Yes but you bought a mk2 TT :wink:


----------



## Wallsendmag (Feb 12, 2004)

YELLOW_TT said:


> wallsendmag said:
> 
> 
> > I'm not struck at all :?
> ...


Then again I haven't seen a blue one :lol: It just looks too American and they aren't know for their flair in car design.


----------



## ADB (May 7, 2002)

Just me then... I thought it looked OK in the pictures (& the Audi brochure I received), however in the flesh (& in black) it just looked like an A6 with 2-doors....

Andy


----------



## Kell (May 28, 2002)

ADB said:


> Just me then... I thought it looked OK in the pictures (& the Audi brochure I received), however in the flesh (& in black) it just looked like an A6 with 2-doors....
> 
> Andy


Well it's bigger than an A4 (I believe), so an A6 Coupe is nearer the mark. What disappoints me more than anything was that I thought it might make a more useable 'family' car than the TT and apparently, there's little, if any, more legroom in the rear. :?


----------



## raven (May 7, 2002)

Kell said:


> ADB said:
> 
> 
> > Just me then... I thought it looked OK in the pictures (& the Audi brochure I received), however in the flesh (& in black) it just looked like an A6 with 2-doors....
> ...


The boot is pretty big... :? :roll:


----------



## Toshiba (Jul 8, 2004)

Audi will be launching an A7 in 18months or so.


----------



## Wallsendmag (Feb 12, 2004)

raven said:


> Kell said:
> 
> 
> > ADB said:
> ...


Massive I thought then again we did go to the launch in the Aygo :lol: :lol:


----------



## ADB (May 7, 2002)

Toshiba said:


> Audi will be launching an A7 in 18months or so.
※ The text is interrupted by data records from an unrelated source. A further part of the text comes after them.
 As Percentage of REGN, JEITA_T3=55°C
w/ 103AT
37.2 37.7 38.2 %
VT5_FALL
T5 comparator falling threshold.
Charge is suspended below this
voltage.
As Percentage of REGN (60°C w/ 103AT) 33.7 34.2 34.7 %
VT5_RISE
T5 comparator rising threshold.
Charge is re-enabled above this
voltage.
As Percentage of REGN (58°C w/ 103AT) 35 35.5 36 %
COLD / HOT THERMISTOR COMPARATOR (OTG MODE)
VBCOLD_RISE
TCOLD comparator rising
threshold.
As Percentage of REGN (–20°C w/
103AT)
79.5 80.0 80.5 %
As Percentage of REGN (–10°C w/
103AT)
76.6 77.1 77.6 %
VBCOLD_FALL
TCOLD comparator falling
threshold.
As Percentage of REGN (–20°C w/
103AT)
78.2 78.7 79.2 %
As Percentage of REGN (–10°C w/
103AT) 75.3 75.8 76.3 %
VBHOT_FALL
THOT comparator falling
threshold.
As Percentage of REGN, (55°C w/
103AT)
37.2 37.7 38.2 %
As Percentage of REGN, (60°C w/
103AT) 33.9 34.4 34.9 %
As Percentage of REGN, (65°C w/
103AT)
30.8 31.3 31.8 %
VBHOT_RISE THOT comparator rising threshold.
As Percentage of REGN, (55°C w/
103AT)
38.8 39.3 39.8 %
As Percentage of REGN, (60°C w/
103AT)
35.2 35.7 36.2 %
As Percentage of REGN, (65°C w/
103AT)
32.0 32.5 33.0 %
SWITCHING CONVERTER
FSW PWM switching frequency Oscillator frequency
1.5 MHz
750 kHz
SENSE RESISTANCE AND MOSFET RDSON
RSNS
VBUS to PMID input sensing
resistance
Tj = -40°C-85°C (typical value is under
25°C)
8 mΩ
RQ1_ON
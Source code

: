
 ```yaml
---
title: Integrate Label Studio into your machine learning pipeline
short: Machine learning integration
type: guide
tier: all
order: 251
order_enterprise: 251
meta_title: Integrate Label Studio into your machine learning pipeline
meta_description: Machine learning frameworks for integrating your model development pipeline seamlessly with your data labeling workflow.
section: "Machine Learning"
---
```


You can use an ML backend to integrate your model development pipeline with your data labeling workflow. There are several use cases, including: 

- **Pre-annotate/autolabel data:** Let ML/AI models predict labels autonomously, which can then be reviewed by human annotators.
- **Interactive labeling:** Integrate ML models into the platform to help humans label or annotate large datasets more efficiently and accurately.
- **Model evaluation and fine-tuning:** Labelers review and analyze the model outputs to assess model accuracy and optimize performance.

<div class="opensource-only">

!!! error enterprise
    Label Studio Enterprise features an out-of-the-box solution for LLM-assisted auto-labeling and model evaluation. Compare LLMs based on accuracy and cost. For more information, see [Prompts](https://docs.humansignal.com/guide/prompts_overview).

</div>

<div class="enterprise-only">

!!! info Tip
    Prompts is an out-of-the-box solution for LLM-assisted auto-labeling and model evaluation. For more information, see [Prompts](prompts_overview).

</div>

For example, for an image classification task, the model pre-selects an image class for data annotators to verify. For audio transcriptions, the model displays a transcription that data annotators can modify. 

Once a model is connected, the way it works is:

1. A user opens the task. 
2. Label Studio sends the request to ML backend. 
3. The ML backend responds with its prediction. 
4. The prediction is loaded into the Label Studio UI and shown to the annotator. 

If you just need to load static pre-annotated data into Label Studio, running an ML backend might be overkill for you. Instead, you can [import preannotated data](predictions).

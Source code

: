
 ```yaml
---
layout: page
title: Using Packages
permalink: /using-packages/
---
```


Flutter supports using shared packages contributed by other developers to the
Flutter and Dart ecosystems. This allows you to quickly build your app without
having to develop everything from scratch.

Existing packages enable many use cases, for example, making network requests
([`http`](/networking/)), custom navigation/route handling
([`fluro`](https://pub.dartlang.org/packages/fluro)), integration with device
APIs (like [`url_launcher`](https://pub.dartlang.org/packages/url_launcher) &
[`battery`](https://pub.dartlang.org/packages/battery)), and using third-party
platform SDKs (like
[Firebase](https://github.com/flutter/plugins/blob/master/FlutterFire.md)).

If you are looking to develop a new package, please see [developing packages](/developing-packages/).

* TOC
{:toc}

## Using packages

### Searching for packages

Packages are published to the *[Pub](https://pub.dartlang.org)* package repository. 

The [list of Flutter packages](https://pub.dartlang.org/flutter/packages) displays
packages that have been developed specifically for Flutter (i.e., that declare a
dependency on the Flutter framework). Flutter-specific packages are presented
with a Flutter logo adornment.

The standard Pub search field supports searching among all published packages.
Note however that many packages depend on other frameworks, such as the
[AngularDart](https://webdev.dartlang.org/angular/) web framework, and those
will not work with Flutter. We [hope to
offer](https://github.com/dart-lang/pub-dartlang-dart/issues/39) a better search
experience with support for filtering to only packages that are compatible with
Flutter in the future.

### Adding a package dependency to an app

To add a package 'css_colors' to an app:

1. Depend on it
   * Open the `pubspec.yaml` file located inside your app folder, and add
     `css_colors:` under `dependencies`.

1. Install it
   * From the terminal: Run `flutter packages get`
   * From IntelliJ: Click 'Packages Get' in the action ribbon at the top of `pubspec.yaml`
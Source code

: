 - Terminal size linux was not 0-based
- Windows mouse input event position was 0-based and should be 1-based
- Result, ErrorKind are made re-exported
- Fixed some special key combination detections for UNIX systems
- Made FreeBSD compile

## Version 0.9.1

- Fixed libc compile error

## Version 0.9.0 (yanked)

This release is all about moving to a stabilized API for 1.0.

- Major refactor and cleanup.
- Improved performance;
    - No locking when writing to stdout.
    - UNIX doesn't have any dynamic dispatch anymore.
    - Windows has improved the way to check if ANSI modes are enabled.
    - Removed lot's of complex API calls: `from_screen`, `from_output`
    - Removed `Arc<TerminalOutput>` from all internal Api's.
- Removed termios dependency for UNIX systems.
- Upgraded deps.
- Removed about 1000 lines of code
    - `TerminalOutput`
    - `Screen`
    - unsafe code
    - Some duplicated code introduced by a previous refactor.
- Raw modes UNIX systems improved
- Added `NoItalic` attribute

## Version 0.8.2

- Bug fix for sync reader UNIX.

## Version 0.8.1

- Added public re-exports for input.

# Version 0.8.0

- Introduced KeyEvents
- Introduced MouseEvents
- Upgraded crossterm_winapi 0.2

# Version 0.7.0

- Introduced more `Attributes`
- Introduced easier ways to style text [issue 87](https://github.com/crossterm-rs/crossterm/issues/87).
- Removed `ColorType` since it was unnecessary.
It's not going to be bigger is it :?


----------



## ezzie (Jul 2, 2004)

Bigger number = bigger car (A1 to A8 )


----------



## Karcsi (Mar 6, 2003)

Saw one in white in Germany. Looks great, I think. Get's a tad expensive once you add the toys. Might consider one in a year's time once it depreciates like a led zepplin, like most large cars.


----------



## Detroit20 (Jun 28, 2007)

Saw one the other day in blue (deep sea?)... A bit barge-like, IMHO.

Also, when I read the specs in Autocar, etc (_please let my MK2 TT arrive soon so I give up car pr0n in favour of the real thing_) I thought the early engine/drive combinations were a touch 'unbalanced'.

Petrol engine issue 1.0 comprises a pair of whoppers - a 3.2 and a 4.2. But release 1.1 adds a only weedy sounding 1.8 to the line up. Perhaps my opinion is coloured by the Ford Capri's of my youth, but I can't help thinking that - first time out - a 2.5L and a 4.2 would have been a better combo.

Having said that, Audi do seem to be having, er, 'size' problems at the moment. Pairing the 3.2 Mk2 TT with a barely slower 2.0 continues to strike me as pointless...


----------



## Toshiba (Jul 8, 2004)

Agree, you just have go for the bester, faster 3.2 evertime with the TT.


----------



## tehdarkstar (Jul 24, 2006)

When I went to sell my TT they had a black S5 in the showroom and I didn't notice it. I was standing right next to it and thought it was just an A6 until I realized it had two doors. Was mostly unimpressed by the design. The other day I saw a Sahara Beige A5 in the road with the LED DRLs on and I thought it looked very bad.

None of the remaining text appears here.